## Instructions to follow
Every line below that holds the string "includegraphics" must be copied.

======== Information

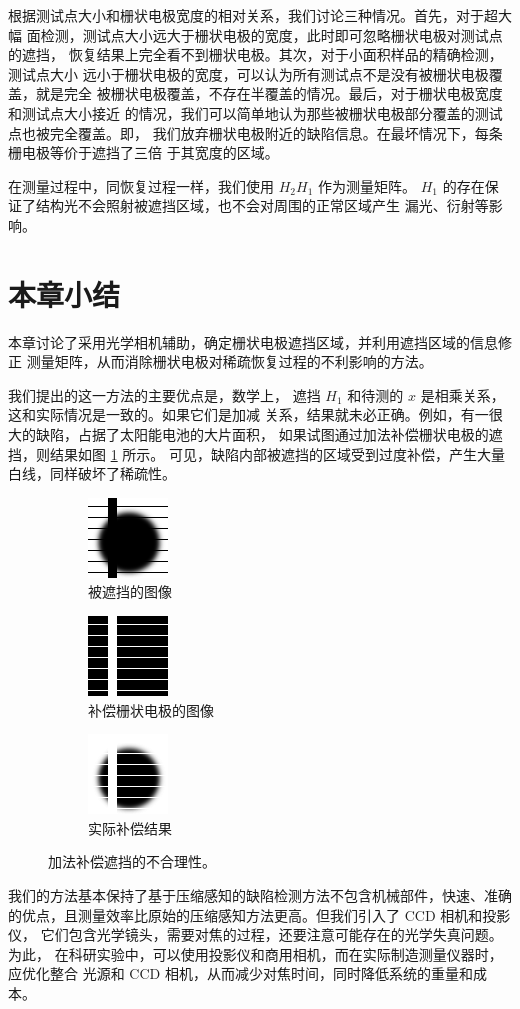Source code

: 根据测试点大小和栅状电极宽度的相对关系，我们讨论三种情况。首先，对于超大幅
面检测，测试点大小远大于栅状电极的宽度，此时即可忽略栅状电极对测试点的遮挡，
恢复结果上完全看不到栅状电极。其次，对于小面积样品的精确检测，测试点大小
远小于栅状电极的宽度，可以认为所有测试点不是没有被栅状电极覆盖，就是完全
被栅状电极覆盖，不存在半覆盖的情况。最后，对于栅状电极宽度和测试点大小接近
的情况，我们可以简单地认为那些被栅状电极部分覆盖的测试点也被完全覆盖。即，
我们放弃栅状电极附近的缺陷信息。在最坏情况下，每条栅电极等价于遮挡了三倍
于其宽度的区域。

在测量过程中，同恢复过程一样，我们使用 $H_2 H_1$ 作为测量矩阵。 
$H_1$ 的存在保证了结构光不会照射被遮挡区域，也不会对周围的正常区域产生
漏光、衍射等影响。

\section{本章小结}

本章讨论了采用光学相机辅助，确定栅状电极遮挡区域，并利用遮挡区域的信息修正
测量矩阵，从而消除栅状电极对稀疏恢复过程的不利影响的方法。

我们提出的这一方法的主要优点是，数学上，
遮挡 $H_1$ 和待测的 $x$ 是相乘关系，这和实际情况是一致的。如果它们是加减
关系，结果就未必正确。例如，有一很大的缺陷，占据了太阳能电池的大片面积，
如果试图通过加法补偿栅状电极的遮挡，则结果如图 \ref{fig:addmask} 所示。
可见，缺陷内部被遮挡的区域受到过度补偿，产生大量白线，同样破坏了稀疏性。

\begin{figure}[h]
\centering
\begin{subfigure}[h]{1.1in}
\includegraphics{Figure/add1.png}
\caption{被遮挡的图像}
\end{subfigure}
\begin{subfigure}[h]{1.1in}
\includegraphics{Figure/add2.png}
\caption{补偿栅状电极的图像}
\end{subfigure}
\begin{subfigure}[h]{1.1in}
\includegraphics{Figure/add3.png}
\caption{实际补偿结果}
\end{subfigure}
\caption{加法补偿遮挡的不合理性。}
\label{fig:addmask}
\end{figure}

我们的方法基本保持了基于压缩感知的缺陷检测方法不包含机械部件，快速、准确
的优点，且测量效率比原始的压缩感知方法更高。但我们引入了 CCD 相机和投影仪，
它们包含光学镜头，需要对焦的过程，还要注意可能存在的光学失真问题。为此，
在科研实验中，可以使用投影仪和商用相机，而在实际制造测量仪器时，应优化整合
光源和 CCD 相机，从而减少对焦时间，同时降低系统的重量和成本。
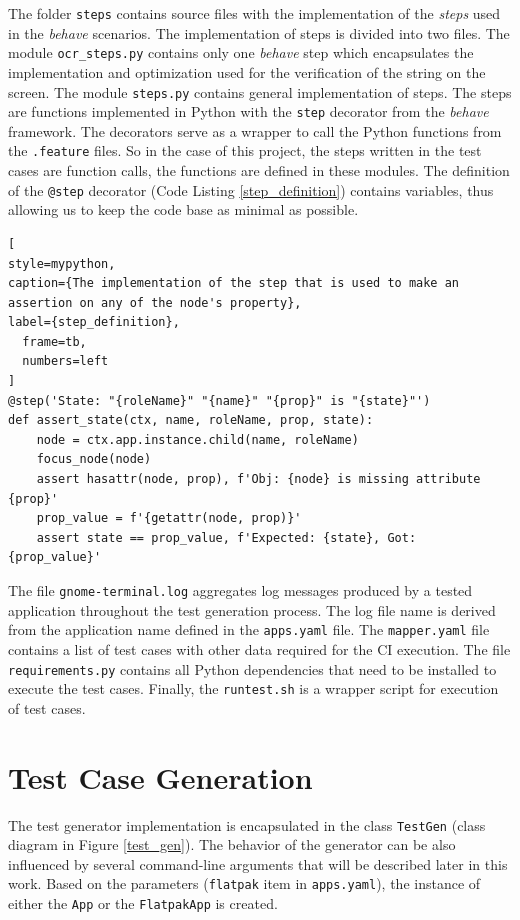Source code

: The folder \texttt{steps} contains source files with the implementation of the \textit{steps} used in the \textit{behave} scenarios. The implementation of steps is divided into two files. The module \texttt{ocr\_steps.py} contains only one \textit{behave} step which encapsulates the implementation and optimization used for the verification of the string on the screen. The module \texttt{steps.py} contains general implementation of steps. The steps are functions implemented in Python with the \texttt{step} decorator from the \textit{behave} framework. The decorators serve as a wrapper to call the Python functions from the \texttt{.feature} files. So in the case of this project, the steps written in the test cases are function calls, the functions are defined in these modules. The definition of the \texttt{@step} decorator (Code Listing \ref{step_definition}) contains variables, thus allowing us to keep the code base as minimal as possible.

\begin{lstlisting}[
style=mypython,
caption={The implementation of the step that is used to make an assertion on any of the node's property},
label={step_definition},
  frame=tb,
  numbers=left
]
@step('State: "{roleName}" "{name}" "{prop}" is "{state}"')
def assert_state(ctx, name, roleName, prop, state):
    node = ctx.app.instance.child(name, roleName)
    focus_node(node)
    assert hasattr(node, prop), f'Obj: {node} is missing attribute {prop}'
    prop_value = f'{getattr(node, prop)}'
    assert state == prop_value, f'Expected: {state}, Got: {prop_value}'
\end{lstlisting}

The file \texttt{gnome-terminal.log} aggregates log messages produced by a tested application throughout the test generation process. The log file name is derived from the application name defined in the \texttt{apps.yaml} file. The \texttt{mapper.yaml} file contains a list of test cases with other data required for the CI execution. The file \texttt{requirements.py} contains all Python dependencies that need to be installed to execute the test cases. Finally, the \texttt{runtest.sh} is a wrapper script for execution of test cases.

\section{Test Case Generation}
The test generator implementation is encapsulated in the class \texttt{TestGen} (class diagram in Figure \ref{test_gen}). The behavior of the generator can be also influenced by several command-line arguments that will be described later in this work. Based on the parameters (\texttt{flatpak} item in \texttt{apps.yaml}), the instance of either the \texttt{App} or the \texttt{FlatpakApp} is created. 

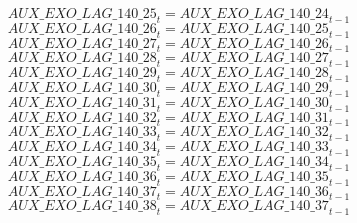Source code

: \begin{dmath}
{AUX\_EXO\_LAG\_140\_25}_{t}={AUX\_EXO\_LAG\_140\_24}_{t-1}
\end{dmath}
\begin{dmath}
{AUX\_EXO\_LAG\_140\_26}_{t}={AUX\_EXO\_LAG\_140\_25}_{t-1}
\end{dmath}
\begin{dmath}
{AUX\_EXO\_LAG\_140\_27}_{t}={AUX\_EXO\_LAG\_140\_26}_{t-1}
\end{dmath}
\begin{dmath}
{AUX\_EXO\_LAG\_140\_28}_{t}={AUX\_EXO\_LAG\_140\_27}_{t-1}
\end{dmath}
\begin{dmath}
{AUX\_EXO\_LAG\_140\_29}_{t}={AUX\_EXO\_LAG\_140\_28}_{t-1}
\end{dmath}
\begin{dmath}
{AUX\_EXO\_LAG\_140\_30}_{t}={AUX\_EXO\_LAG\_140\_29}_{t-1}
\end{dmath}
\begin{dmath}
{AUX\_EXO\_LAG\_140\_31}_{t}={AUX\_EXO\_LAG\_140\_30}_{t-1}
\end{dmath}
\begin{dmath}
{AUX\_EXO\_LAG\_140\_32}_{t}={AUX\_EXO\_LAG\_140\_31}_{t-1}
\end{dmath}
\begin{dmath}
{AUX\_EXO\_LAG\_140\_33}_{t}={AUX\_EXO\_LAG\_140\_32}_{t-1}
\end{dmath}
\begin{dmath}
{AUX\_EXO\_LAG\_140\_34}_{t}={AUX\_EXO\_LAG\_140\_33}_{t-1}
\end{dmath}
\begin{dmath}
{AUX\_EXO\_LAG\_140\_35}_{t}={AUX\_EXO\_LAG\_140\_34}_{t-1}
\end{dmath}
\begin{dmath}
{AUX\_EXO\_LAG\_140\_36}_{t}={AUX\_EXO\_LAG\_140\_35}_{t-1}
\end{dmath}
\begin{dmath}
{AUX\_EXO\_LAG\_140\_37}_{t}={AUX\_EXO\_LAG\_140\_36}_{t-1}
\end{dmath}
\begin{dmath}
{AUX\_EXO\_LAG\_140\_38}_{t}={AUX\_EXO\_LAG\_140\_37}_{t-1}
\end{dmath}
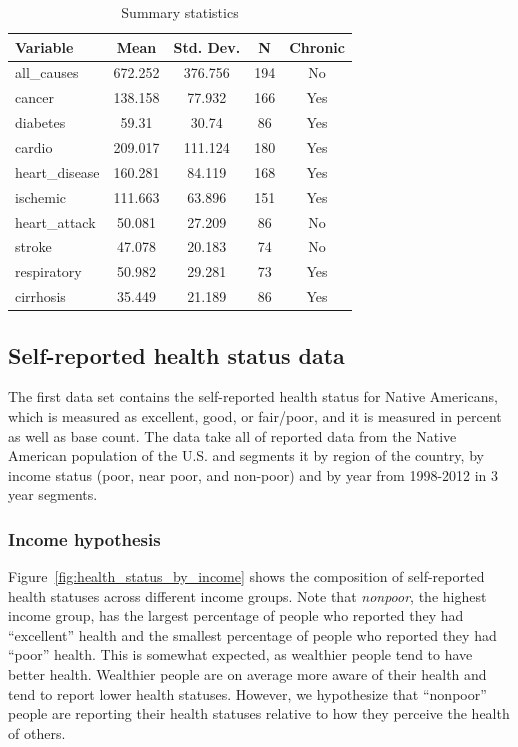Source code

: \documentclass[12pt]{article}
\begin{document}
\begin{table}[htbp]\centering \caption{Summary statistics \label{sumstat}}
\begin{tabular}{l c c  c c}\hline\hline
\textbf{Variable} & \textbf{Mean} & \textbf{Std. Dev.} & \textbf{N} & \textbf{Chronic} \\\hline
all\_causes & 672.252 & 376.756  & 194 & No\\
cancer & 138.158 & 77.932  & 166 & Yes\\
diabetes & 59.31 & 30.74  & 86 & Yes\\
cardio & 209.017 & 111.124  & 180 & Yes\\
heart\_disease & 160.281 & 84.119  & 168 & Yes\\
ischemic & 111.663 & 63.896  & 151 & Yes\\
heart\_attack & 50.081 & 27.209  & 86 & No\\
stroke & 47.078 & 20.183  & 74 & No\\
respiratory & 50.982 & 29.281  & 73 & Yes\\
cirrhosis & 35.449 & 21.189  & 86 & Yes\\
\hline
\end{tabular}
\end{table}



\subsection{Self-reported health status data}
The first data set contains the self-reported health status for Native Americans, which is measured as excellent, good, or fair/poor, and it is measured in percent as well as base count.
The data take all of reported data from the Native American population of the U.S. and segments it by region of the country, by income status (poor, near poor, and non-poor) and by year from 1998-2012 in 3 year segments.

\subsubsection{Income hypothesis}
Figure~\ref{fig:health_status_by_income} shows the composition of self-reported health statuses across different income groups. Note that \emph{nonpoor}, the highest income group, has the largest percentage of people who reported they had ``excellent'' health and the smallest percentage of people who reported they had ``poor'' health. 
This is somewhat expected, as wealthier people tend to have better health. 
Wealthier people are on average more aware of their health and tend to report lower health statuses. 
However, we hypothesize that ``nonpoor'' people are reporting their health statuses relative to how they perceive the health of others. 
\end{document}

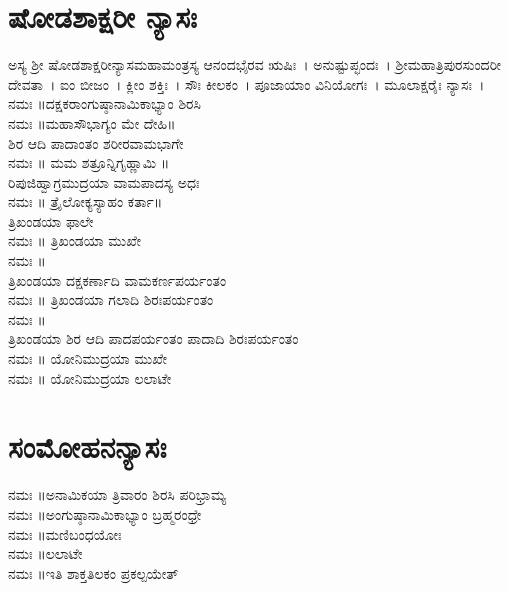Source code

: \section{ಷೋಡಶಾಕ್ಷರೀ ನ್ಯಾಸಃ}
ಅಸ್ಯ ಶ್ರೀ ಷೋಡಶಾಕ್ಷರೀನ್ಯಾಸಮಹಾಮಂತ್ರಸ್ಯ ಆನಂದಭೈರವ ಋಷಿಃ~। ಅನುಷ್ಟುಪ್ಛಂದಃ~। ಶ್ರೀಮಹಾತ್ರಿಪುರಸುಂದರೀ ದೇವತಾ~। ಐಂ ಬೀಜಂ~। ಕ್ಲೀಂ ಶಕ್ತಿಃ~। ಸೌಃ ಕೀಲಕಂ~। ಪೂಜಾಯಾಂ ವಿನಿಯೋಗಃ~। ಮೂಲಾಕ್ಷರೈಃ ನ್ಯಾಸಃ~।\\
 ನಮಃ ॥ದಕ್ಷಕರಾಂಗುಷ್ಠಾನಾಮಿಕಾಭ್ಯಾಂ ಶಿರಸಿ\\
 ನಮಃ ॥ಮಹಾಸೌಭಾಗ್ಯಂ ಮೇ ದೇಹಿ॥\\ಶಿರ ಆದಿ ಪಾದಾಂತಂ ಶರೀರವಾಮಭಾಗೇ\\
 ನಮಃ ॥ ಮಮ ಶತ್ರೂನ್ನಿಗೃಹ್ಣಾಮಿ ॥\\ರಿಪುಜಿಹ್ವಾಗ್ರಮುದ್ರಯಾ ವಾಮಪಾದಸ್ಯ ಅಧಃ\\
 ನಮಃ ॥ ತ್ರೈಲೋಕ್ಯಸ್ಯಾಹಂ ಕರ್ತಾ॥\\ತ್ರಿಖಂಡಯಾ ಫಾಲೇ\\
 ನಮಃ ॥ ತ್ರಿಖಂಡಯಾ ಮುಖೇ\\
 ನಮಃ ॥\\ ತ್ರಿಖಂಡಯಾ ದಕ್ಷಕರ್ಣಾದಿ ವಾಮಕರ್ಣಪರ್ಯಂತಂ\\
 ನಮಃ ॥ ತ್ರಿಖಂಡಯಾ ಗಲಾದಿ ಶಿರಃಪರ್ಯಂತಂ\\
 ನಮಃ ॥\\ ತ್ರಿಖಂಡಯಾ ಶಿರ ಆದಿ ಪಾದಪರ್ಯಂತಂ ಪಾದಾದಿ ಶಿರಃಪರ್ಯಂತಂ\\
 ನಮಃ ॥ ಯೋನಿಮುದ್ರಯಾ ಮುಖೇ\\
 ನಮಃ ॥ ಯೋನಿಮುದ್ರಯಾ ಲಲಾಟೇ
\section{ಸಂಮೋಹನನ್ಯಾಸಃ}
 ನಮಃ ॥ಅನಾಮಿಕಯಾ ತ್ರಿವಾರಂ ಶಿರಸಿ ಪರಿಭ್ರಾಮ್ಯ\\
 ನಮಃ ॥ಅಂಗುಷ್ಠಾನಾಮಿಕಾಭ್ಯಾಂ ಬ್ರಹ್ಮರಂಧ್ರೇ\\
 ನಮಃ ॥ಮಣಿಬಂಧಯೋಃ\\
 ನಮಃ ॥ಲಲಾಟೇ\\
 ನಮಃ ॥ಇತಿ ಶಾಕ್ತತಿಲಕಂ ಪ್ರಕಲ್ಪಯೇತ್

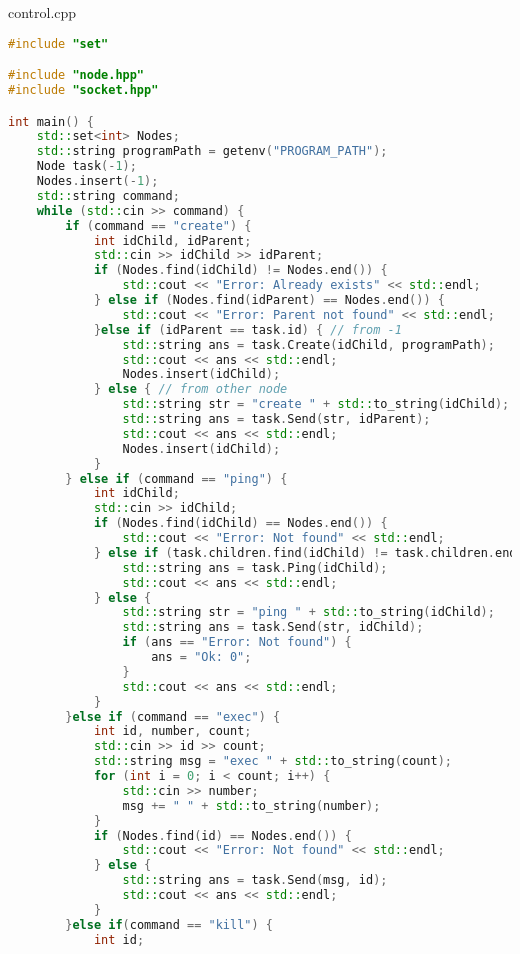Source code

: \documentclass[a4paper, 12pt]{article}
\begin{document}
control.cpp
\begin{lstlisting}[language=C++]
#include "set"

#include "node.hpp"
#include "socket.hpp"

int main() {
    std::set<int> Nodes;
    std::string programPath = getenv("PROGRAM_PATH");
    Node task(-1);
    Nodes.insert(-1);
    std::string command;
    while (std::cin >> command) {
        if (command == "create") {
            int idChild, idParent;
            std::cin >> idChild >> idParent;
            if (Nodes.find(idChild) != Nodes.end()) {
                std::cout << "Error: Already exists" << std::endl;
            } else if (Nodes.find(idParent) == Nodes.end()) {
                std::cout << "Error: Parent not found" << std::endl;
            }else if (idParent == task.id) { // from -1
                std::string ans = task.Create(idChild, programPath);
                std::cout << ans << std::endl;
                Nodes.insert(idChild);
            } else { // from other node
                std::string str = "create " + std::to_string(idChild);
                std::string ans = task.Send(str, idParent);
                std::cout << ans << std::endl;
                Nodes.insert(idChild);
            }   
        } else if (command == "ping") {
            int idChild;
            std::cin >> idChild;
            if (Nodes.find(idChild) == Nodes.end()) {
                std::cout << "Error: Not found" << std::endl;
            } else if (task.children.find(idChild) != task.children.end()) {
                std::string ans = task.Ping(idChild);
                std::cout << ans << std::endl;
            } else {
                std::string str = "ping " + std::to_string(idChild);
                std::string ans = task.Send(str, idChild);
                if (ans == "Error: Not found") {
                    ans = "Ok: 0";
                }
                std::cout << ans << std::endl;
            }
        }else if (command == "exec") {
            int id, number, count;
            std::cin >> id >> count;
            std::string msg = "exec " + std::to_string(count); 
            for (int i = 0; i < count; i++) {
                std::cin >> number;
                msg += " " + std::to_string(number);
            }
            if (Nodes.find(id) == Nodes.end()) {
                std::cout << "Error: Not found" << std::endl;
            } else {
                std::string ans = task.Send(msg, id);
                std::cout << ans << std::endl;
            }
        }else if(command == "kill") {
            int id;

\end{lstlisting}
\end{document}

================

## The answer
\includegraphics{Figure/add1.png}
\includegraphics{Figure/add2.png}
\includegraphics{Figure/add3.png}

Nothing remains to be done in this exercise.